There actually is a model of tree structures in SQL databases which is
different from those mentioned earlier in that it represents the tree
as nested sets (ie. nodes are subsets of parent sets (parent nodes)).

There is a huge advantage in this model as it eliminates the need for
recursion. For example, if you want to get a specific node's parents,
grandparents and all other parents up the tree, you can do this in
_one single_ SELECT query. If you just stored the the id of the parent
of each node, you would need (n-1) queries if the node is at the n-th
level.

However, inserting or deleting nodes is more complex this way since you
have to keep the data structure "balanced". But in most cases you won't
insert new nodes all the time so you won't suffer from this overhead. And
on the other hand, the performance gain on queries might be enormous.

You can find the article dealing with this at
http://www.utdt.edu/~mig/sql-trees

Actually what I did was to implement _both_ models at the same time.
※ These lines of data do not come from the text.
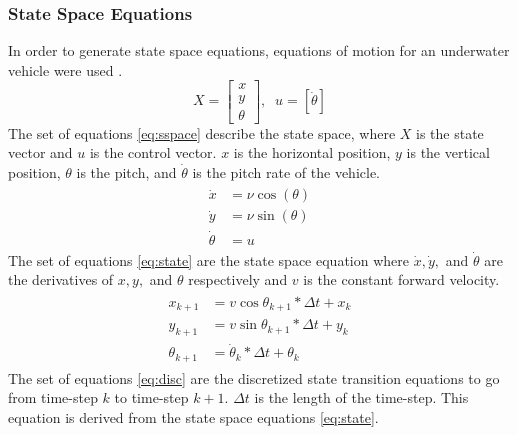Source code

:\subsubsection{State Space Equations}
In order to generate state space equations, equations of motion for an underwater vehicle were used \parencite{thor_kin}. 
\begin{equation}
    X=\left[ \begin{matrix} x\\ y\\ \theta \end{matrix} \right], \;\;
    u=\left[ \dot \theta \right]\label{eq:sspace}
\end{equation}
The set of equations \ref{eq:sspace} describe the state space, where $X$ is the state vector and $u$ is the control vector. $x$ is the horizontal position, $y$ is the vertical position, $\theta$ is the pitch, and $\dot \theta$ is the pitch rate of the vehicle. 
\begin{align}
    \begin{split}
        \dot x&=\nu \cos \left( \theta \right) \\
        \dot y&=\nu \sin \left( \theta \right) \\
        \dot \theta&=u
    \end{split} \label{eq:state}
\end{align}
The set of equations \ref{eq:state} are the state space equation where $\dot x, \dot y,$ and $\dot \theta$ are the derivatives of $x, y,$ and $ \theta$ respectively and $v$ is the constant forward velocity.
\begin{align}
    \begin{split}
        x_{k+1}&=v\cos \theta _{k+1}\ast \Delta t+x_{k} \\
        y_{k+1}&=v\sin \theta _{k+1}\ast \Delta t+y_{k} \\
        \theta _{k+1}&= \dot \theta _{k}\ast \Delta t+\theta _{k}
    \end{split}\label{eq:disc}
\end{align}
The set of equations \ref{eq:disc} are the discretized state transition equations to go from time-step $k$ to time-step $k+1$. $\Delta t$ is the length of the time-step. This equation is derived from the state space equations \ref{eq:state}.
I
took the nested set structure, and besides stored the parent id of all
nodes as well. The benefit of this is that by accepting a little more
overhead during inserts, I was able to use the advantages of both models.

If somebody is interested in it, I might share the code (a few tables
and some plpgsql functions). But the article is surely worth a read.

Zsolt

ps: I found the link a few months ago in the pgsql-sql archive :-)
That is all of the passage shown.